- Assignment: Every record needs to come back as written, except for the pictures.

========

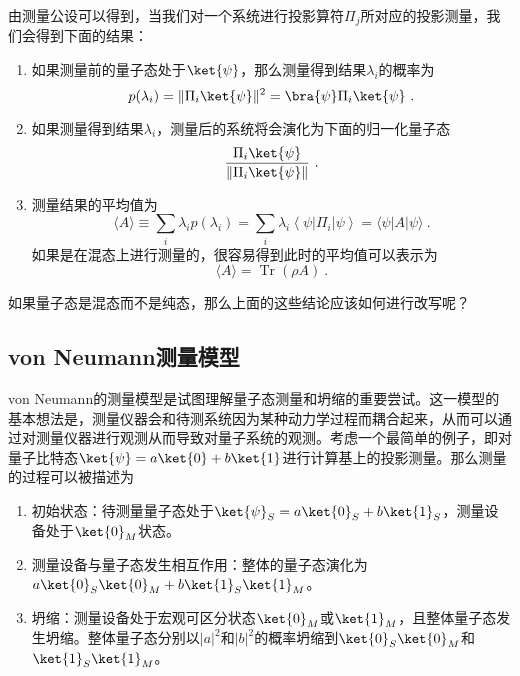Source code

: 由测量公设可以得到，当我们对一个系统进行投影算符$\Pi_j$所对应的投影测量，我们会得到下面的结果：
\begin{enumerate}
\item 如果测量前的量子态处于$\ket{\psi}$，那么测量得到结果$\lambda_i$的概率为\begin{equation}
p(\lambda_i)=\Vert \Pi_i\ket{\psi}\Vert^2=\bra{\psi}\Pi_i\ket{\psi}~.
\end{equation}
\item 如果测量得到结果$\lambda_i$，测量后的系统将会演化为下面的归一化量子态
\begin{equation}
\frac{\Pi_i\ket{\psi}}{\Vert\Pi_i\ket{\psi}\Vert}~.
\end{equation}
\item 测量结果的平均值为\begin{equation}
\langle A\rangle \equiv \sum_i \lambda_i p\left(\lambda_i\right)=\sum_i \lambda_i\left\langle\psi\left|\Pi_i\right| \psi\right\rangle=\langle\psi|A| \psi\rangle~.
\end{equation}
如果是在混态上进行测量的，很容易得到此时的平均值可以表示为
\begin{equation}
\langle A\rangle=\operatorname{Tr}(\rho A)~.
\end{equation}

\end{enumerate}

\begin{exercise}{}
如果量子态是混态而不是纯态，那么上面的这些结论应该如何进行改写呢？
\end{exercise}

\subsection{von Neumann测量模型}

von Neumann的测量模型是试图理解量子态测量和坍缩的重要尝试。这一模型的基本想法是，测量仪器会和待测系统因为某种动力学过程而耦合起来，从而可以通过对测量仪器进行观测从而导致对量子系统的观测。考虑一个最简单的例子，即对量子比特态$\ket{\psi}=a\ket{0}+b\ket{1}$进行计算基上的投影测量。那么测量的过程可以被描述为
\begin{enumerate}
\item 初始状态：待测量量子态处于$\ket{\psi}_S=a\ket{0}_S+b\ket{1}_S$，测量设备处于$\ket{0}_M$状态。
\item 测量设备与量子态发生相互作用：整体的量子态演化为$a\ket{0}_S\ket{0}_M+b\ket{1}_S\ket{1}_M$。
\item 坍缩：测量设备处于宏观可区分状态$\ket{0}_M$或$\ket{1}_M$，且整体量子态发生坍缩。整体量子态分别以$|a|^2$和$|b|^2$的概率坍缩到$\ket{0}_S\ket{0}_M$和$\ket{1}_S\ket{1}_M$。
\end{enumerate}


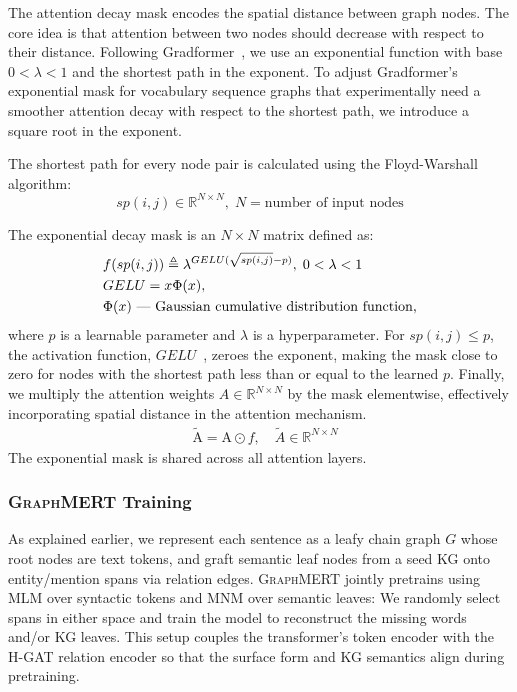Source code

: \documentclass[10pt]{article}
\newcommand{\ours}{\textsc{GraphMERT}\xspace}
\begin{document}
The attention decay mask encodes the spatial distance between graph nodes. The core idea is that attention between two nodes should decrease with respect to their distance. Following Gradformer~\cite{gradformer}, we use an exponential function with base $0 < \lambda < 1$ and the shortest path in the exponent. To adjust Gradformer's exponential mask for vocabulary sequence graphs that experimentally need a smoother attention decay with respect to the shortest path, we introduce a square root in the exponent.

The shortest path for every node pair is calculated using the Floyd-Warshall algorithm:
\begin{equation}
sp(i, j) \in \mathbb{R}^{N \times N},\; N = \text{number of input nodes}
\end{equation}

The exponential decay mask is an $N \times N$ matrix defined as:
\begin{align}
& f(sp(i, j)) \triangleq \lambda^{GELU(\sqrt{sp(i, j)} - p)},\; 0<\lambda<1 \\
& GELU = x \Phi(x), \notag \\
& \Phi(x) \text{ --- Gaussian cumulative distribution function,} \notag
\end{align}
where $p$ is a learnable parameter and $\lambda$ is a hyperparameter. For $sp(i, j) \leq p$, the activation function, $GELU$~\cite{hendrycks2023gaussianerrorlinearunits}, zeroes the exponent, making the mask close to zero for nodes with the shortest path less than or equal to the learned $p$. Finally, we multiply the attention weights $A \in \mathbb{R}^{N \times N}$ by the mask elementwise, effectively incorporating spatial distance in the attention mechanism. 
\begin{align}
& \tilde{\text{A}} = \text{A} \odot f,\quad \tilde{A} \in \mathbb{R}^{N \times N}
\end{align}
The exponential mask is shared across all attention layers.

\subsubsection{\ours Training}
\label{subsubsec:graphmert_training}

As explained earlier, we represent each sentence as a leafy chain graph \(G\) whose root nodes are text tokens, and graft semantic leaf nodes from a seed KG onto entity/mention spans via relation edges. \ours jointly pretrains using MLM over syntactic tokens and MNM over semantic leaves: We randomly select spans in either space and train the model to reconstruct the missing words and/or KG leaves. This setup couples the transformer’s token encoder with the H-GAT relation encoder so that the surface form and KG semantics align during pretraining.
\end{document}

========

- Task output:
Source code

: 由测量公设可以得到，当我们对一个系统进行投影算符$\Pi_j$所对应的投影测量，我们会得到下面的结果：
\begin{enumerate}
\item 如果测量前的量子态处于$\ket{\psi}$，那么测量得到结果$\lambda_i$的概率为\begin{equation}
p(\lambda_i)=\Vert \Pi_i\ket{\psi}\Vert^2=\bra{\psi}\Pi_i\ket{\psi}~.
\end{equation}
\item 如果测量得到结果$\lambda_i$，测量后的系统将会演化为下面的归一化量子态
\begin{equation}
\frac{\Pi_i\ket{\psi}}{\Vert\Pi_i\ket{\psi}\Vert}~.
\end{equation}
\item 测量结果的平均值为\begin{equation}
\langle A\rangle \equiv \sum_i \lambda_i p\left(\lambda_i\right)=\sum_i \lambda_i\left\langle\psi\left|\Pi_i\right| \psi\right\rangle=\langle\psi|A| \psi\rangle~.
\end{equation}
如果是在混态上进行测量的，很容易得到此时的平均值可以表示为
\begin{equation}
\langle A\rangle=\operatorname{Tr}(\rho A)~.
\end{equation}

\end{enumerate}

\begin{exercise}{}
如果量子态是混态而不是纯态，那么上面的这些结论应该如何进行改写呢？
\end{exercise}

\subsection{von Neumann测量模型}

von Neumann的测量模型是试图理解量子态测量和坍缩的重要尝试。这一模型的基本想法是，测量仪器会和待测系统因为某种动力学过程而耦合起来，从而可以通过对测量仪器进行观测从而导致对量子系统的观测。考虑一个最简单的例子，即对量子比特态$\ket{\psi}=a\ket{0}+b\ket{1}$进行计算基上的投影测量。那么测量的过程可以被描述为
\begin{enumerate}
\item 初始状态：待测量量子态处于$\ket{\psi}_S=a\ket{0}_S+b\ket{1}_S$，测量设备处于$\ket{0}_M$状态。
\item 测量设备与量子态发生相互作用：整体的量子态演化为$a\ket{0}_S\ket{0}_M+b\ket{1}_S\ket{1}_M$。
\item 坍缩：测量设备处于宏观可区分状态$\ket{0}_M$或$\ket{1}_M$，且整体量子态发生坍缩。整体量子态分别以$|a|^2$和$|b|^2$的概率坍缩到$\ket{0}_S\ket{0}_M$和$\ket{1}_S\ket{1}_M$。
\end{enumerate}


Source code

: \documentclass[10pt]{article}
\newcommand{\ours}{\textsc{GraphMERT}\xspace}
\begin{document}
The attention decay mask encodes the spatial distance between graph nodes. The core idea is that attention between two nodes should decrease with respect to their distance. Following Gradformer~\cite{gradformer}, we use an exponential function with base $0 < \lambda < 1$ and the shortest path in the exponent. To adjust Gradformer's exponential mask for vocabulary sequence graphs that experimentally need a smoother attention decay with respect to the shortest path, we introduce a square root in the exponent.

The shortest path for every node pair is calculated using the Floyd-Warshall algorithm:
\begin{equation}
sp(i, j) \in \mathbb{R}^{N \times N},\; N = \text{number of input nodes}
\end{equation}

The exponential decay mask is an $N \times N$ matrix defined as:
\begin{align}
& f(sp(i, j)) \triangleq \lambda^{GELU(\sqrt{sp(i, j)} - p)},\; 0<\lambda<1 \\
& GELU = x \Phi(x), \notag \\
& \Phi(x) \text{ --- Gaussian cumulative distribution function,} \notag
\end{align}
where $p$ is a learnable parameter and $\lambda$ is a hyperparameter. For $sp(i, j) \leq p$, the activation function, $GELU$~\cite{hendrycks2023gaussianerrorlinearunits}, zeroes the exponent, making the mask close to zero for nodes with the shortest path less than or equal to the learned $p$. Finally, we multiply the attention weights $A \in \mathbb{R}^{N \times N}$ by the mask elementwise, effectively incorporating spatial distance in the attention mechanism. 
\begin{align}
& \tilde{\text{A}} = \text{A} \odot f,\quad \tilde{A} \in \mathbb{R}^{N \times N}
\end{align}
The exponential mask is shared across all attention layers.

\subsubsection{\ours Training}
\label{subsubsec:graphmert_training}

As explained earlier, we represent each sentence as a leafy chain graph \(G\) whose root nodes are text tokens, and graft semantic leaf nodes from a seed KG onto entity/mention spans via relation edges. \ours jointly pretrains using MLM over syntactic tokens and MNM over semantic leaves: We randomly select spans in either space and train the model to reconstruct the missing words and/or KG leaves. This setup couples the transformer’s token encoder with the H-GAT relation encoder so that the surface form and KG semantics align during pretraining.
\end{document}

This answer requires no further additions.